Yes. This need to be emphasized: Disallowing URLs in robots.txt will not necessarily exclude them from search results. Search engines will still find those pages if they are linked to or mentioned somewhere else.

The search result will consist only of the URL, and the snippet will say "A description for this result is not available because of this site's robots.txt"

Use the noindex tag, folks. Also, Google Webmaster Tools allows you to remove URLs from Google's index.

Ref.: https://yoast.com/prevent-site-being-indexed/


> "At worse, only the internet etiquette has been breached."

Proceeds to announce the name of a stalking victim. Classy.


And he's also wrong. I assume he's French, and French law specifically says that any unwanted access to restricted parts of a "data processing system" is punishable by a hefty fine and/or prison time. For example, I think bug/vul bounties programs are illegal in France (but IANAL).

A relatively famous French blogger was convicted once in trial for having publicly reported that a governemental agency was letting GoogleBot index confidential/restricted documents : http://bluetouff.com/2013/04/25/la-non-affaire-bluetouff-vs-... [FR] http://arstechnica.com/tech-policy/2014/02/french-journalist... [EN].


Robots.txt is supposed to be public. Its purpose is to recommend not to visit some links (it's only a recommendation). And he did not visit the link itself, he just read the comments (made for humans to read) in a public file, I don't think there is a problem here.

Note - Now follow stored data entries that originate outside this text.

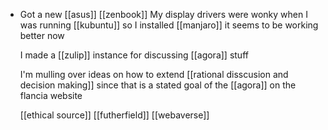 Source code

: - Got a new [[asus]] [[zenbook]] My display drivers were wonky when I was running [[kubuntu]] so I installed [[manjaro]] it seems to be working better now
  
  I made a [[zulip]] instance for discussing [[agora]] stuff
  
  I'm mulling over ideas on how to extend [[rational disscusion and decision making]] since that is a stated goal of the [[agora]] on the flancia website
  
  [[ethical source]]
  [[futherfield]]
  [[webaverse]] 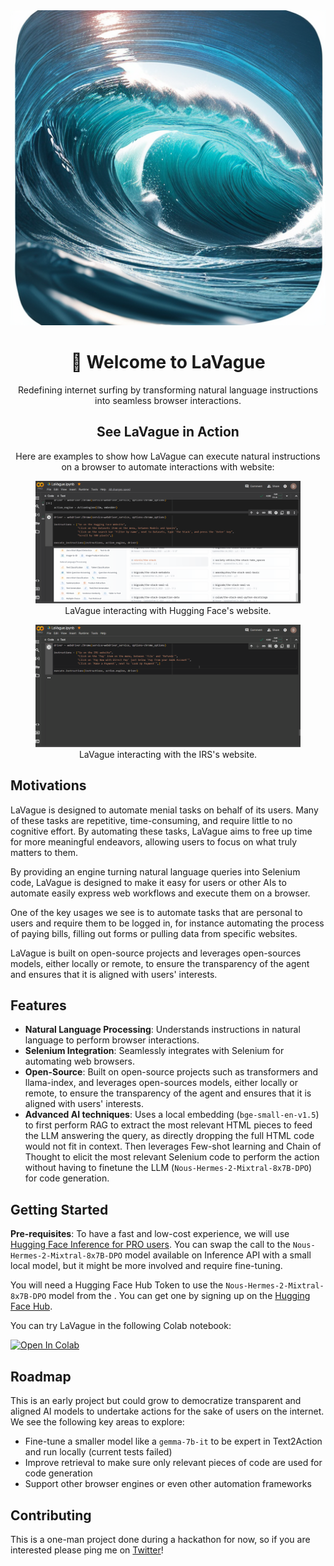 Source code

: <div align="center">
  <img src="static/logo.png" alt="LaVague Logo">
  <h1>🌊 Welcome to LaVague</h1>
  <p>Redefining internet surfing by transforming natural language instructions into seamless browser interactions.</p>
</div>
<div align="center">
  <h2>See LaVague in Action</h2>
  <p>Here are examples to show how LaVague can execute natural instructions on a browser to automate interactions with website:</p>
  <figure>
    <img src="static/lavague_hf-speedup.gif" alt="LaVague Interaction Example" style="margin-right: 20px;">
    <figcaption>LaVague interacting with Hugging Face's website.</figcaption>
  </figure>
  <figure>
    <img src="static/lavague_irs.gif" alt="LaVague Workflow Example">
    <figcaption>LaVague interacting with the IRS's website.</figcaption>
  </figure>
</div>

## Motivations

LaVague is designed to automate menial tasks on behalf of its users. Many of these tasks are repetitive, time-consuming, and require little to no cognitive effort. By automating these tasks, LaVague aims to free up time for more meaningful endeavors, allowing users to focus on what truly matters to them.

By providing an engine turning natural language queries into Selenium code, LaVague is designed to make it easy for users or other AIs to automate easily express web workflows and execute them on a browser.

One of the key usages we see is to automate tasks that are personal to users and require them to be logged in, for instance automating the process of paying bills, filling out forms or pulling data from specific websites. 

LaVague is built on open-source projects and leverages open-sources models, either locally or remote, to ensure the transparency of the agent and ensures that it is aligned with users' interests.

## Features

- **Natural Language Processing**: Understands instructions in natural language to perform browser interactions.
- **Selenium Integration**: Seamlessly integrates with Selenium for automating web browsers.
- **Open-Source**: Built on open-source projects such as transformers and llama-index, and leverages open-sources models, either locally or remote, to ensure the transparency of the agent and ensures that it is aligned with users' interests. 
- **Advanced AI techniques**: Uses a local embedding (``bge-small-en-v1.5``) to first perform RAG to extract the most relevant HTML pieces to feed the LLM answering the query, as directly dropping the full HTML code would not fit in context. Then leverages Few-shot learning and Chain of Thought to elicit the most relevant Selenium code to perform the action without having to finetune the LLM (``Nous-Hermes-2-Mixtral-8x7B-DPO``) for code generation.

## Getting Started

**Pre-requisites**: To have a fast and low-cost experience, we will use [Hugging Face Inference for PRO users](https://huggingface.co/blog/inference-pro). 
You can swap the call to the ``Nous-Hermes-2-Mixtral-8x7B-DPO`` model available on Inference API with a small local model, but it might be more involved and require fine-tuning.

You will need a Hugging Face Hub Token to use the ``Nous-Hermes-2-Mixtral-8x7B-DPO`` model from the . You can get one by signing up on the [Hugging Face Hub](https://huggingface.co/join).

You can try LaVague in the following Colab notebook:

[![Open In Colab](https://colab.research.google.com/assets/colab-badge.svg)](https://colab.research.google.com/github/dhuynh95/LaVague/blob/main/LaVague.ipynb)

## Roadmap

This is an early project but could grow to democratize transparent and aligned AI models to undertake actions for the sake of users on the internet.
We see the following key areas to explore:
- Fine-tune a smaller model like a ``gemma-7b-it`` to be expert in Text2Action and run locally (current tests failed) 
- Improve retrieval to make sure only relevant pieces of code are used for code generation
- Support other browser engines or even other automation frameworks

## Contributing

This is a one-man project done during a hackathon for now, so if you are interested please ping me on [Twitter](https://twitter.com/dhuynh95)!
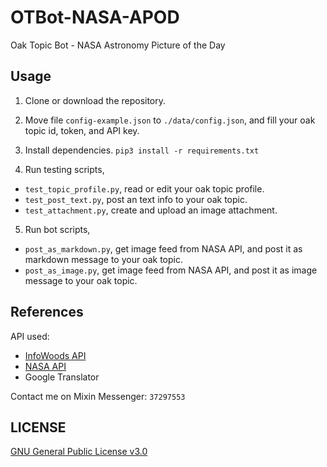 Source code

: # OTBot-NASA-APOD

Oak Topic Bot - NASA Astronomy Picture of the Day

## Usage

1. Clone or download the repository.
2. Move file `config-example.json` to `./data/config.json`, and fill your oak topic id, token, and API key.
3. Install dependencies.
    `pip3 install -r requirements.txt`

4. Run testing scripts,

- `test_topic_profile.py`, read or edit your oak topic profile.
- `test_post_text.py`, post an text info to your oak topic.
- `test_attachment.py`, create and upload an image attachment.

5. Run bot scripts,

- `post_as_markdown.py`, get image feed from NASA API, and post it as markdown message to your oak topic.
- `post_as_image.py`, get image feed from NASA API, and post it as image message to your oak topic.

## References

API used:

- [InfoWoods API](https://github.com/infowoods/docs/blob/main/api-zh.md)
- [NASA API](https://api.nasa.gov/)
- Google Translator

Contact me on Mixin Messenger: `37297553`

## LICENSE

[GNU General Public License v3.0](https://github.com/nodewee/otbot-nasa-apod/blob/main/LICENSE)
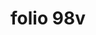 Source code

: ---
layout: edition
title: folio 98v
manuscript: Turin, Biblioteca Nazionale, MS N.III.19
sigla: T
iip: t098v.tif
milestone: 196
---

How exactly is robots.txt a "restricted part"?


I believe the intent was that if robots.txt claims to disallow a section of a website, then French law would say that section is off-limits to visitors and visiting disallowed sections is punishable by law.

I doubt that this is a valid interpretation of the law. The robots.txt file simply mentions parts of the site that shouldn't be indexed, not which parts of a site shouldn't be viewed by the general public. You use a robots.txt file to prevent a search engine from following links that would enumerate all the possible dynamically-generated content on your site to conserve resources and to prevent junk results appearing for a search user.

Tangentially relevant: when you do have something you want indexed, it should probably be a static page that lives at a permanent URL. But never attempt to use a robots.txt file to "hide" sensitive data.


Off limits to robots, hence the name.

edit: I think you edited to clarify since I commented. Thanks.


I believe that only services hosted on the French ground are eligible to the French law.

Also, showing the link but not the content is a smart move because it doesn't prove that the author looked for the content of these documents, when the robots.txt is obviously a file you should be able to consult.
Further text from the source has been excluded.